Exercise :: Filter the listing below down to the lines holding the word "Gerenciamento", and copy those lines.

Provided records ::
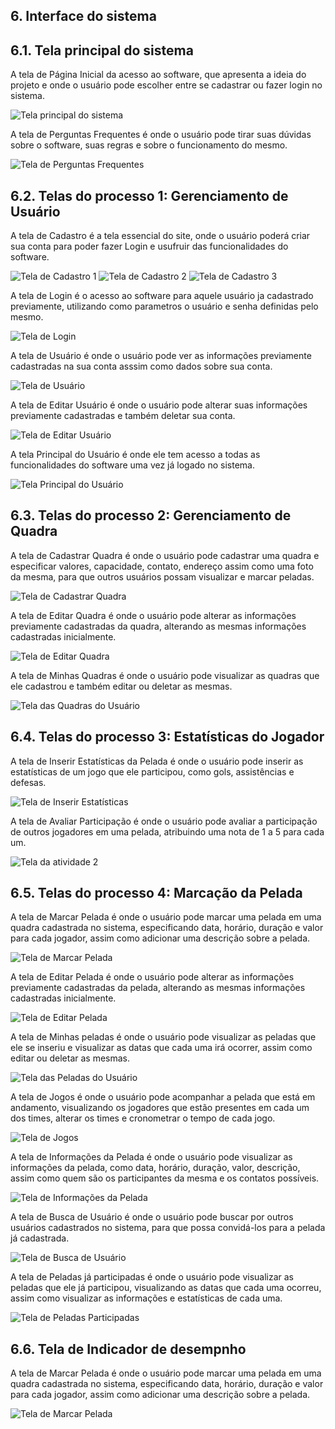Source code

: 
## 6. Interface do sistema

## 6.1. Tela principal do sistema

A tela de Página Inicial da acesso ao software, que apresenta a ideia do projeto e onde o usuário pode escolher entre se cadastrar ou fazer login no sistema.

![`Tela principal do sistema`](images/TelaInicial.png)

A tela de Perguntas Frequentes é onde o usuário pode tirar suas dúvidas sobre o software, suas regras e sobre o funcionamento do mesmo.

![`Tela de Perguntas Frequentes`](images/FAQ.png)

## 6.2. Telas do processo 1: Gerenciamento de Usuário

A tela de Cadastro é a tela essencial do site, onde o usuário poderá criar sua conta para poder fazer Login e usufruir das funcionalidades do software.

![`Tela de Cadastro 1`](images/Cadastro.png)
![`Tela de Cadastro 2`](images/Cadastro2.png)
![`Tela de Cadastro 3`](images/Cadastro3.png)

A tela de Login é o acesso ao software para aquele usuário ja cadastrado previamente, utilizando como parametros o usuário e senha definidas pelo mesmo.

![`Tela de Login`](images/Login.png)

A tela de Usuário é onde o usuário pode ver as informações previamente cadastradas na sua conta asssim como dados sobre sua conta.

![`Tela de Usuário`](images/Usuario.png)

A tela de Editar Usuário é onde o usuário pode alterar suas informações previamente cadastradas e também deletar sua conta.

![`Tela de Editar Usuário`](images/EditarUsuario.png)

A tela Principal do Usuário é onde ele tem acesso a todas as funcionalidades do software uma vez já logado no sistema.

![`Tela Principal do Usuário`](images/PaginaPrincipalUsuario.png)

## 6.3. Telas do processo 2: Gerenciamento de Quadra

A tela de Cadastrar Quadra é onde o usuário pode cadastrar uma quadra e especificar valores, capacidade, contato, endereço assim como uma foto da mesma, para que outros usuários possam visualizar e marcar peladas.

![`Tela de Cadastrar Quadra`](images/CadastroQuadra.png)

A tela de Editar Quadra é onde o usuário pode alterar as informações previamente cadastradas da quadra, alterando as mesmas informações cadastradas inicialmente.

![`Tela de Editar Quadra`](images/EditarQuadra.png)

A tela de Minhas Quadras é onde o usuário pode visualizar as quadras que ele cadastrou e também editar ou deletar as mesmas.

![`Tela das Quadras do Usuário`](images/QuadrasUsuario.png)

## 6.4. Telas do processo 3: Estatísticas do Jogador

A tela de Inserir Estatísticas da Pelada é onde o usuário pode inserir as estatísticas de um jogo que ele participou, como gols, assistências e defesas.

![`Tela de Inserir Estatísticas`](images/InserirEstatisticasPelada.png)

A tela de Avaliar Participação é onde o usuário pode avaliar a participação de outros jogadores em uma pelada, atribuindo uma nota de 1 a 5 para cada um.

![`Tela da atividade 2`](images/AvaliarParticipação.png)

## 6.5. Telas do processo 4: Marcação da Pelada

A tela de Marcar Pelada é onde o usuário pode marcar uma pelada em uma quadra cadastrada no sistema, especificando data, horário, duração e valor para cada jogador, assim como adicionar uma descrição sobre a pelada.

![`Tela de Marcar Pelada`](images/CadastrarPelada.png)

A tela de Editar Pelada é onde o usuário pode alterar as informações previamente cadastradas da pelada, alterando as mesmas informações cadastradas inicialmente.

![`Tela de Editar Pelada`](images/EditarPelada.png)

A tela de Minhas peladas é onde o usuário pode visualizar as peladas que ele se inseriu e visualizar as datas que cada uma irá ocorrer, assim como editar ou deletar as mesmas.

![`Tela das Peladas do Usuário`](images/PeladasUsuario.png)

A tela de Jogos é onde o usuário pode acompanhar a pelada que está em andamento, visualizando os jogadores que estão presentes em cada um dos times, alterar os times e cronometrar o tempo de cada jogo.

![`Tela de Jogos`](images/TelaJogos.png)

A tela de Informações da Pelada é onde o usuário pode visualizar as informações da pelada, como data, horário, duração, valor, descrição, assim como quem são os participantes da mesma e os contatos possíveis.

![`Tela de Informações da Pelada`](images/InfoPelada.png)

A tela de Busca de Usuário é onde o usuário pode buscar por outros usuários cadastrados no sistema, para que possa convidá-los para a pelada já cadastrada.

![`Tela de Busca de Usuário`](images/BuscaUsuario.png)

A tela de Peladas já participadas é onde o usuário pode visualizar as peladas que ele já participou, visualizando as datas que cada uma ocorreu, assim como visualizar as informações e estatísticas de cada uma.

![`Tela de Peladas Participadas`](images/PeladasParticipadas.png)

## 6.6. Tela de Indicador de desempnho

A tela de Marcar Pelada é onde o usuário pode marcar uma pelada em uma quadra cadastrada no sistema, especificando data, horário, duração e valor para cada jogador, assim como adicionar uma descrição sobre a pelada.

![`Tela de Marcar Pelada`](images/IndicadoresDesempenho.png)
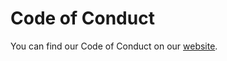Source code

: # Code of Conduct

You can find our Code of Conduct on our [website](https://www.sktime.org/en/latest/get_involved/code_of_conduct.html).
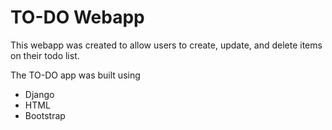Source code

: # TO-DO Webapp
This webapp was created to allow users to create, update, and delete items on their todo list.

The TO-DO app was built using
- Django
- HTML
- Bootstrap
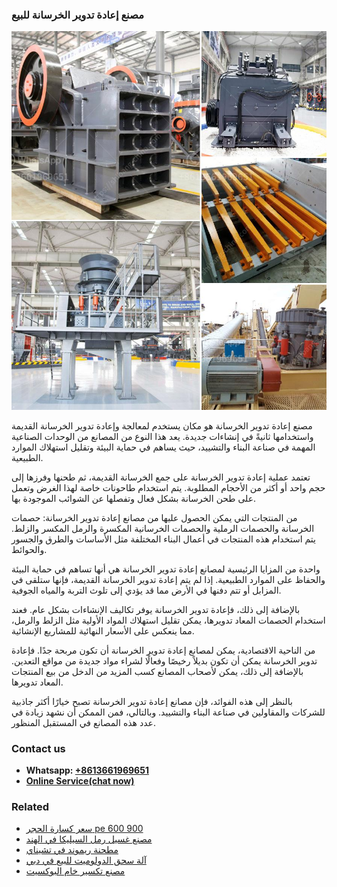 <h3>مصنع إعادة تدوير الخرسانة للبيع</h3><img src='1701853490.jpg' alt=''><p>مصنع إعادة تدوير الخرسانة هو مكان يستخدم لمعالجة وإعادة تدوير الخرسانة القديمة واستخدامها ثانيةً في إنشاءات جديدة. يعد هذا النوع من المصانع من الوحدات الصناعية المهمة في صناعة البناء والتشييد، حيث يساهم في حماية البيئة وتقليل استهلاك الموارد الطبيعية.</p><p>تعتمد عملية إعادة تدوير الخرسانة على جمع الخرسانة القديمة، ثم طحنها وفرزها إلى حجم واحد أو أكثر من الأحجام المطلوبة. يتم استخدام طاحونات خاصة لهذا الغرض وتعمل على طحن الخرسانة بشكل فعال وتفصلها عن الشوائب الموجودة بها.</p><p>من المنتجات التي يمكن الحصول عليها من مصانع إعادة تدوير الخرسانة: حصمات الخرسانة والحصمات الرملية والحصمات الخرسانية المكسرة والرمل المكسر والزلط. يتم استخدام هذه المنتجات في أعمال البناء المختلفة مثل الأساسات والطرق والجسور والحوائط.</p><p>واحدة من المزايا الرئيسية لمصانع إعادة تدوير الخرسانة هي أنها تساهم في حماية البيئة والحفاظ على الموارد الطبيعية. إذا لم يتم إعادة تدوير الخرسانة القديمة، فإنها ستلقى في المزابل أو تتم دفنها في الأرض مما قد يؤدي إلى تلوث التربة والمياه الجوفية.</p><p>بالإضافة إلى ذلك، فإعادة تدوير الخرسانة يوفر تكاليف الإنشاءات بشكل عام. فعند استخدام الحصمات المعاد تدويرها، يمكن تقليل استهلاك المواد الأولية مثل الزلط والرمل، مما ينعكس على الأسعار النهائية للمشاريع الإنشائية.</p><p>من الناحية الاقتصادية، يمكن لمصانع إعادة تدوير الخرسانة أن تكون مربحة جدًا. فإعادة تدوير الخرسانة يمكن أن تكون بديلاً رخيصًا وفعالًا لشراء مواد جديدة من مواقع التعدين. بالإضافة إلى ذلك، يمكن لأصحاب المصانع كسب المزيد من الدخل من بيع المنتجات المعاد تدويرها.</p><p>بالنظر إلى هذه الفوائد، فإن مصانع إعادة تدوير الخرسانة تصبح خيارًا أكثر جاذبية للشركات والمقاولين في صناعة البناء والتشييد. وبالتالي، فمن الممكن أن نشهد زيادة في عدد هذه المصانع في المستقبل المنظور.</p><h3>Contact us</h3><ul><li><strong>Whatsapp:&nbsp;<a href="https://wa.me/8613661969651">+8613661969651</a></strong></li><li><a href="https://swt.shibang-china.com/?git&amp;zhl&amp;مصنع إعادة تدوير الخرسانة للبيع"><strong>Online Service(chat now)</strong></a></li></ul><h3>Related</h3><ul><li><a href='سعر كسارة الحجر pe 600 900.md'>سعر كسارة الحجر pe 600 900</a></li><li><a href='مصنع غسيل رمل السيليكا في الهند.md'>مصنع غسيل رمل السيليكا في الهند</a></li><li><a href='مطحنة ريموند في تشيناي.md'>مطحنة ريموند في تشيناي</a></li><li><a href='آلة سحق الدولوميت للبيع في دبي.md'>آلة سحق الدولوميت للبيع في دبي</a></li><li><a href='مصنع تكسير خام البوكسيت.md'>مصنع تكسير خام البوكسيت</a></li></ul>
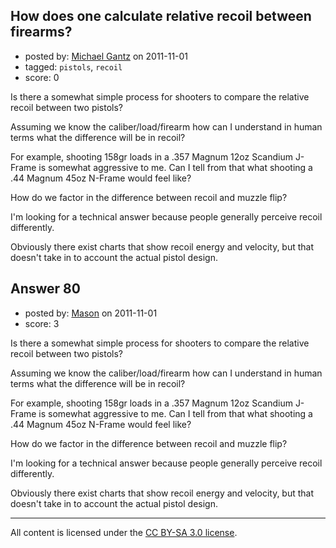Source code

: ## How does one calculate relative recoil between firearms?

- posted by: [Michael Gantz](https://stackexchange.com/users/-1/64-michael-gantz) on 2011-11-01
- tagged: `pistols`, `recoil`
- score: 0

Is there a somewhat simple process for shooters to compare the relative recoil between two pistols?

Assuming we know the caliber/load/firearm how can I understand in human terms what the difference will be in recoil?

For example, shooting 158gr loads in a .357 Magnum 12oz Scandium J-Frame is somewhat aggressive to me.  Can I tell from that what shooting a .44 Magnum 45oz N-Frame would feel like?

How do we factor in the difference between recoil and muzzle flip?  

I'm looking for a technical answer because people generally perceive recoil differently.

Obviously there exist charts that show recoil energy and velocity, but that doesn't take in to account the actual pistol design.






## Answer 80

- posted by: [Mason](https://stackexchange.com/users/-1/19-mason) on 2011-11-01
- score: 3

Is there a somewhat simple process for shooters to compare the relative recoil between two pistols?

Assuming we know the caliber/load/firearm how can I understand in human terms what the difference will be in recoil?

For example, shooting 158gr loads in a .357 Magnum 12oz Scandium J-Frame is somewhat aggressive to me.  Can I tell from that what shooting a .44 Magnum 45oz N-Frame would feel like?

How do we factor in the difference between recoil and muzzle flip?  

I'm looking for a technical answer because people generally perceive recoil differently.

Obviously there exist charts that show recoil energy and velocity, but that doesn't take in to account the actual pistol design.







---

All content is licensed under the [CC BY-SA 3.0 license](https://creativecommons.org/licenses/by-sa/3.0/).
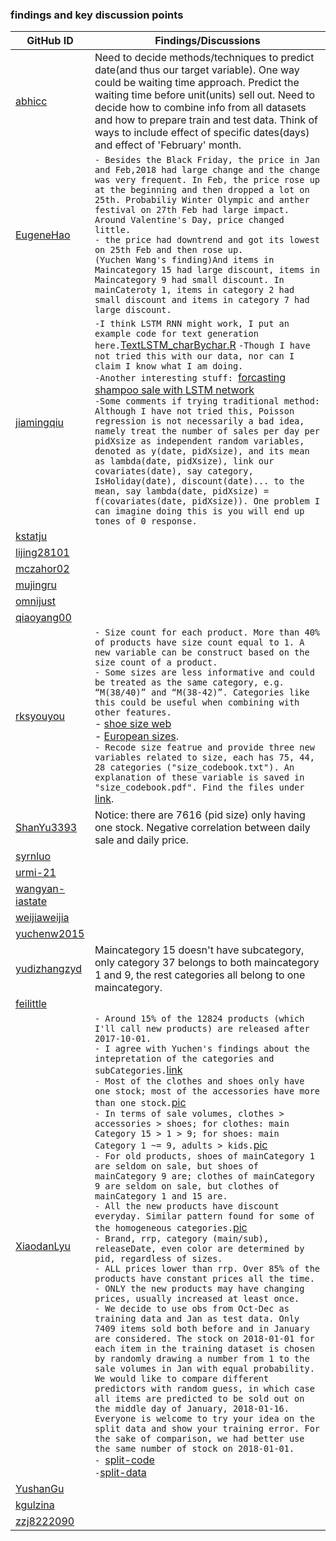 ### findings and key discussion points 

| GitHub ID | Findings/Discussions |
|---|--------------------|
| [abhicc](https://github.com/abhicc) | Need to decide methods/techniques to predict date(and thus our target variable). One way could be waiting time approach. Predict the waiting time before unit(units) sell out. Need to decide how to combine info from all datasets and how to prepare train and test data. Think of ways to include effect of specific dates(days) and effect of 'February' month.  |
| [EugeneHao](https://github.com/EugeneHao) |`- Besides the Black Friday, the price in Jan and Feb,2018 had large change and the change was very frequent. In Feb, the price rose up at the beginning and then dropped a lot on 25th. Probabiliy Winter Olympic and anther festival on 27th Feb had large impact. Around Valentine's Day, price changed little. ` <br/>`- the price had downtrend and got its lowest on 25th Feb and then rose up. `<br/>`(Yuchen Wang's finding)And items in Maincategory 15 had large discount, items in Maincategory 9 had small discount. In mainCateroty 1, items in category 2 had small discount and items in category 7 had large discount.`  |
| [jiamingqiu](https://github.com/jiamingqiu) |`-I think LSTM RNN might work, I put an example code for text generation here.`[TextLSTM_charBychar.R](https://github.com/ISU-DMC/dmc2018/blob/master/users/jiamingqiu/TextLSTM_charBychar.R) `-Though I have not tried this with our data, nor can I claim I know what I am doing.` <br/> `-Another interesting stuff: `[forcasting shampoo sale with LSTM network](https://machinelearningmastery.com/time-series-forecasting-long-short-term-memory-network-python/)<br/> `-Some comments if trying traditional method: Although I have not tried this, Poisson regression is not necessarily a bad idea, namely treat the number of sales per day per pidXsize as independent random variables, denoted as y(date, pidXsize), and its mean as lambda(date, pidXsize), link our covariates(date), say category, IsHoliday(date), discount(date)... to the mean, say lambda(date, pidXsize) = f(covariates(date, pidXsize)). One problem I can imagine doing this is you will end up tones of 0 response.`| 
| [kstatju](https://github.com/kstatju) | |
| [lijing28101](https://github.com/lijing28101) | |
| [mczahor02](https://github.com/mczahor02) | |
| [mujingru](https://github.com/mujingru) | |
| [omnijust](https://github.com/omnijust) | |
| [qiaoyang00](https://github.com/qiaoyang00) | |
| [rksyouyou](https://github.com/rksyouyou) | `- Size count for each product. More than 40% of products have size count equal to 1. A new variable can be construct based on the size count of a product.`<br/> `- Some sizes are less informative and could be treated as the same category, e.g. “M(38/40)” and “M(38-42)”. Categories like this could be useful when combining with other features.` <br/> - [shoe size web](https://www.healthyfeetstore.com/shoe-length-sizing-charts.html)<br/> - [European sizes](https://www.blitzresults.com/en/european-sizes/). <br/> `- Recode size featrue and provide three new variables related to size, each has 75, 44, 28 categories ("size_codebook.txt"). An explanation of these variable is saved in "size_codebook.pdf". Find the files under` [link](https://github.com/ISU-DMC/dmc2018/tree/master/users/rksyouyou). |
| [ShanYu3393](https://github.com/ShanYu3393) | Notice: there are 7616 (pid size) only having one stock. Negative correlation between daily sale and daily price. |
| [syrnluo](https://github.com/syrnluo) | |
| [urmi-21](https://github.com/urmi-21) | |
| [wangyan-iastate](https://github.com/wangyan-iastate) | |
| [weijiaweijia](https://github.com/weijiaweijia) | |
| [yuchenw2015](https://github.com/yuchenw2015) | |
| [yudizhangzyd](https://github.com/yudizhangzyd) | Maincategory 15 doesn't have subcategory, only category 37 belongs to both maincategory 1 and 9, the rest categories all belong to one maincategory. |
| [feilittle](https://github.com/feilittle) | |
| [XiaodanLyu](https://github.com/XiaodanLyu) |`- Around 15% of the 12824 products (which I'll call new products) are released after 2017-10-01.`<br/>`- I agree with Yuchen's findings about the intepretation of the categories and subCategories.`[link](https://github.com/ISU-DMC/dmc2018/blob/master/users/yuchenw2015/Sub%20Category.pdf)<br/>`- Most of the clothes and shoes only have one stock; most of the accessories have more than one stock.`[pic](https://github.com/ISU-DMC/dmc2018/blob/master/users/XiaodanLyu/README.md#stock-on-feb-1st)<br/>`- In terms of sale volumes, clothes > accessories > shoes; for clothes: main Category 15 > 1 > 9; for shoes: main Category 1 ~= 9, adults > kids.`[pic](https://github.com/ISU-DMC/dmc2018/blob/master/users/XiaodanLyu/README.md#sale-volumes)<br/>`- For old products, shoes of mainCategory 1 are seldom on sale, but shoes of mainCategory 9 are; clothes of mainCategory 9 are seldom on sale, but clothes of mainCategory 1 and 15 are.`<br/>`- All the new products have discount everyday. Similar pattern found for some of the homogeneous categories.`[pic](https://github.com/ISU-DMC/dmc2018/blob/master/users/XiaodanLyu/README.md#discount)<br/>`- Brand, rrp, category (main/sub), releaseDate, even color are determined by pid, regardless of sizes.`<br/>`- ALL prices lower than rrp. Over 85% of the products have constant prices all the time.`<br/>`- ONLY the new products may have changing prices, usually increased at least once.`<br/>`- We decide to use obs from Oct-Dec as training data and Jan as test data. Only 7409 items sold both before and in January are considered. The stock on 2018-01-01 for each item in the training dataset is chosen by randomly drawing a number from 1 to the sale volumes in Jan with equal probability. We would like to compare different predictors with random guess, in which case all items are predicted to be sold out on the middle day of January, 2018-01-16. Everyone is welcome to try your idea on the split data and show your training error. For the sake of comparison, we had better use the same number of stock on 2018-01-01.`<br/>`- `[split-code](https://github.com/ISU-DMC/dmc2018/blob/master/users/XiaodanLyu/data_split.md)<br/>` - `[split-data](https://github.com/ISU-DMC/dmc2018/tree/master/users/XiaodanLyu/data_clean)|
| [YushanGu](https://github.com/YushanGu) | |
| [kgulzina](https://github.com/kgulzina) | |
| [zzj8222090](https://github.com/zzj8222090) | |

Answer space ::
## 6.2. Telas do processo 1: Gerenciamento de Usuário
## 6.3. Telas do processo 2: Gerenciamento de Quadra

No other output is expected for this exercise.